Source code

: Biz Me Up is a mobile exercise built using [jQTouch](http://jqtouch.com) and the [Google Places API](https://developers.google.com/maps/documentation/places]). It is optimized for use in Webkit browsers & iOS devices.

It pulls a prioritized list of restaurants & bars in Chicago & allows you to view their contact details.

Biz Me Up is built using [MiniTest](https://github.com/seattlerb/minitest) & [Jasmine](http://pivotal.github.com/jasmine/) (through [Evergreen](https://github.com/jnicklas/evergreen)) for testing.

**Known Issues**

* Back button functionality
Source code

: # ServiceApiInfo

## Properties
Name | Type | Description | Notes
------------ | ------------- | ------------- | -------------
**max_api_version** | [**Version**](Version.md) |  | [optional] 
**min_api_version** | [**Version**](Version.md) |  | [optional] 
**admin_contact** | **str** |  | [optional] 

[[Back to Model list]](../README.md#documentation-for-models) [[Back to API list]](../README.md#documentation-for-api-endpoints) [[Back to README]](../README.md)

------------------------

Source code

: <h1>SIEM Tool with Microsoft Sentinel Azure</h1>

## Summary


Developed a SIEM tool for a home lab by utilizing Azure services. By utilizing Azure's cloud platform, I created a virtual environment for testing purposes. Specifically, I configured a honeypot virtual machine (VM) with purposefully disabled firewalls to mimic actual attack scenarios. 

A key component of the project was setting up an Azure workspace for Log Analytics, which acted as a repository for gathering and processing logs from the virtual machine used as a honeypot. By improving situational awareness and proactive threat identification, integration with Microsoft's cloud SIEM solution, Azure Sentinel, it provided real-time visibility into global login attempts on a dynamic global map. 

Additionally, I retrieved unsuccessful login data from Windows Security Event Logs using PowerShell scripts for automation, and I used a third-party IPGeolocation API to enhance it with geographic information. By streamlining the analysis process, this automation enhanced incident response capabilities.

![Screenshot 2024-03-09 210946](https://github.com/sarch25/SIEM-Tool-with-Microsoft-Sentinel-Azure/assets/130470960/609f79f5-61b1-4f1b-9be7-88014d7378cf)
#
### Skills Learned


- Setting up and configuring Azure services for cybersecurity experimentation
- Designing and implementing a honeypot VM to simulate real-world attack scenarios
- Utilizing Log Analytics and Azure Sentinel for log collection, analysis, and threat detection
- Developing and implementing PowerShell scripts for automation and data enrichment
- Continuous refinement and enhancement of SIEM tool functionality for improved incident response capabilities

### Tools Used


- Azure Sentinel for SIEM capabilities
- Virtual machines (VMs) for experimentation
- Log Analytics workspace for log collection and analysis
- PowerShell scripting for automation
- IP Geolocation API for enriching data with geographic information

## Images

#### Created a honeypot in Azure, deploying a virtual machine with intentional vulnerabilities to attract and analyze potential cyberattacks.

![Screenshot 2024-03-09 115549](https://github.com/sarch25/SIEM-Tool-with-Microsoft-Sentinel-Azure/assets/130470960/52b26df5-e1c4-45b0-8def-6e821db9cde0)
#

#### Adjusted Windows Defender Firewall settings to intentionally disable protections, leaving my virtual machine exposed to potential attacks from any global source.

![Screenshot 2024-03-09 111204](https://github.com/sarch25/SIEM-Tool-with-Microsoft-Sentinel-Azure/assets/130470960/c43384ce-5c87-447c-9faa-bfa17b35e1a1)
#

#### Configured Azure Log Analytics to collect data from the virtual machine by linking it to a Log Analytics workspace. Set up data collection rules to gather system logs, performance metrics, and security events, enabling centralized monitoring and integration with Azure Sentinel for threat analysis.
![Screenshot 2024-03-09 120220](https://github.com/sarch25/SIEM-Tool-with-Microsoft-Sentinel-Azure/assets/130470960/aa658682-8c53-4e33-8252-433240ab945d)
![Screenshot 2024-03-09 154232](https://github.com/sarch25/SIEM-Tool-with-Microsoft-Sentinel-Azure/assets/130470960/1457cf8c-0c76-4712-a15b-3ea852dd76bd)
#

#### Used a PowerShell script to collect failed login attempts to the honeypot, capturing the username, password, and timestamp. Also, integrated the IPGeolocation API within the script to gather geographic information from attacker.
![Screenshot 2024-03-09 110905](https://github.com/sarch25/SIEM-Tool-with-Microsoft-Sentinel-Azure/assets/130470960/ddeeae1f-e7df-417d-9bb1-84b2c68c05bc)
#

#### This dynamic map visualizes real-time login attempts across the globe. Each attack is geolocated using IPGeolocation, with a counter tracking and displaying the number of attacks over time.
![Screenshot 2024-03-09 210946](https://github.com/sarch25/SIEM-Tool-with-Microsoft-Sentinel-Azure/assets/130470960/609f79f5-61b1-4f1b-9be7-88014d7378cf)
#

------------------------

### TASK ITEM
A single figure is all that is needed: the number of lines above that contain the string "list".

### WRITTEN REPLY
2